Your task:
Look over the listing below and say how many of its lines include the string "notes"; give no more than that number.

Excerpted data:
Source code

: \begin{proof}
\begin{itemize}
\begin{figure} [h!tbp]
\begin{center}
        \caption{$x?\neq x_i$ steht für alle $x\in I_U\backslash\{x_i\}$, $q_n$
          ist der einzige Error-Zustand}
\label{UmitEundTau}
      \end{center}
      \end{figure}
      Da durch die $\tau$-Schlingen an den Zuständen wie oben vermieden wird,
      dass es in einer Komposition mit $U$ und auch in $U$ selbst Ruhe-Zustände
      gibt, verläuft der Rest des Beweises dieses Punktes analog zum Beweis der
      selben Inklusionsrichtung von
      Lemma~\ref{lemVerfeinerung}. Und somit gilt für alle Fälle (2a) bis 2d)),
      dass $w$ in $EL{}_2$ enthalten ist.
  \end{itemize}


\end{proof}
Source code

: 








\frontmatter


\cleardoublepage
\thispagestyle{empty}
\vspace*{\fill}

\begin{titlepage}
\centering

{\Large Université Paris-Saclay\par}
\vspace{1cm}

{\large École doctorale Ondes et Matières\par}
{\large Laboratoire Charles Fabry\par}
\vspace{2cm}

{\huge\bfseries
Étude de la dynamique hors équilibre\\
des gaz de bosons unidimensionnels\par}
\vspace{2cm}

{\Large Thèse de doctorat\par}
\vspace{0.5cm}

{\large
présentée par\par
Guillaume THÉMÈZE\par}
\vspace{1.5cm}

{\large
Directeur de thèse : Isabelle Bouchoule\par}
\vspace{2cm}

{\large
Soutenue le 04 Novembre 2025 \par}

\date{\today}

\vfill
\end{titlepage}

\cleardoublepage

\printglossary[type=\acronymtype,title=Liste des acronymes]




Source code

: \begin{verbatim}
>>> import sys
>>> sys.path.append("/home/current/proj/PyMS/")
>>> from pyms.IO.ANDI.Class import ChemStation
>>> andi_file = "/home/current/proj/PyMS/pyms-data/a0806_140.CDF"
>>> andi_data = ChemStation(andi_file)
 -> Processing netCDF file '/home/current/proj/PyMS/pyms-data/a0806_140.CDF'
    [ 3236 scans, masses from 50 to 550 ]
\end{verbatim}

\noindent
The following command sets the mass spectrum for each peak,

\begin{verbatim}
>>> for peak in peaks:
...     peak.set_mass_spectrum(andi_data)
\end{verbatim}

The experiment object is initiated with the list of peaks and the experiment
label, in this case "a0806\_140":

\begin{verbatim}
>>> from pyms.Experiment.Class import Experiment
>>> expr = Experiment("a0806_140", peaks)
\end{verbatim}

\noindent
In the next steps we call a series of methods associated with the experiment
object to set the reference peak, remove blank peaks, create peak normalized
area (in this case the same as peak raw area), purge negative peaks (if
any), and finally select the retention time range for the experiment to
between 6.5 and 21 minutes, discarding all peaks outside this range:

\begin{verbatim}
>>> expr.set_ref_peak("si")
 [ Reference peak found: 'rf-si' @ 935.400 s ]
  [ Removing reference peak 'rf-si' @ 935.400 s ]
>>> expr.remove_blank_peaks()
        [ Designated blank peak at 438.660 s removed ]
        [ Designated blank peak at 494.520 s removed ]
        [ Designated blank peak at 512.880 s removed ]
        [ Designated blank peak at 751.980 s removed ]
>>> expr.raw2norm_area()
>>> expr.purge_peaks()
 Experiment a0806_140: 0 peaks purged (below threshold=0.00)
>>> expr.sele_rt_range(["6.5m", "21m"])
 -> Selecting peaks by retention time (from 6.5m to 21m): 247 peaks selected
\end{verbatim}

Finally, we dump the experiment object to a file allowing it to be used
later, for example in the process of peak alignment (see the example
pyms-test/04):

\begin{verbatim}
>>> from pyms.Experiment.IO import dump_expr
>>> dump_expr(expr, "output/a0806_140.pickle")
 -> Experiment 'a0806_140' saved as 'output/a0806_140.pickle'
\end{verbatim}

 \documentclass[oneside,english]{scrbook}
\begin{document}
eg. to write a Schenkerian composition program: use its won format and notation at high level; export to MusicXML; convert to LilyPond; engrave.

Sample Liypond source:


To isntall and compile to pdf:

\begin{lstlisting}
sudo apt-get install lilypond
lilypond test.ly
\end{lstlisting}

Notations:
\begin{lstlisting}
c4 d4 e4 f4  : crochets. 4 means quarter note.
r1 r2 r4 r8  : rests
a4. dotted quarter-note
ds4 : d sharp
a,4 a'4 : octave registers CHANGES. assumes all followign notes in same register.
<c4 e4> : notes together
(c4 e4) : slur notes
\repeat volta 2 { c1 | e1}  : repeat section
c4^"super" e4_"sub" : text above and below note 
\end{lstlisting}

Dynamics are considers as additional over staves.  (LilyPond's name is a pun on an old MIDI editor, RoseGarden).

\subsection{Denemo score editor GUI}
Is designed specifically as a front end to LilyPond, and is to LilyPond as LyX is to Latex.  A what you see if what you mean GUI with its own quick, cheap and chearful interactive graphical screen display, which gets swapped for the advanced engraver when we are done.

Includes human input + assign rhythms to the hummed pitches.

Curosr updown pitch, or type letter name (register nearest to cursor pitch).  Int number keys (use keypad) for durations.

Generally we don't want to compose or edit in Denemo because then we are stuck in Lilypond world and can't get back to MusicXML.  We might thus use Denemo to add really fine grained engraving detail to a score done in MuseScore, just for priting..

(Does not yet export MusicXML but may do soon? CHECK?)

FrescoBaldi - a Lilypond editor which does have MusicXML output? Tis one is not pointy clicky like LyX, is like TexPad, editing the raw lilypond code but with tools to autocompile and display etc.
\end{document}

Exercise answer:
3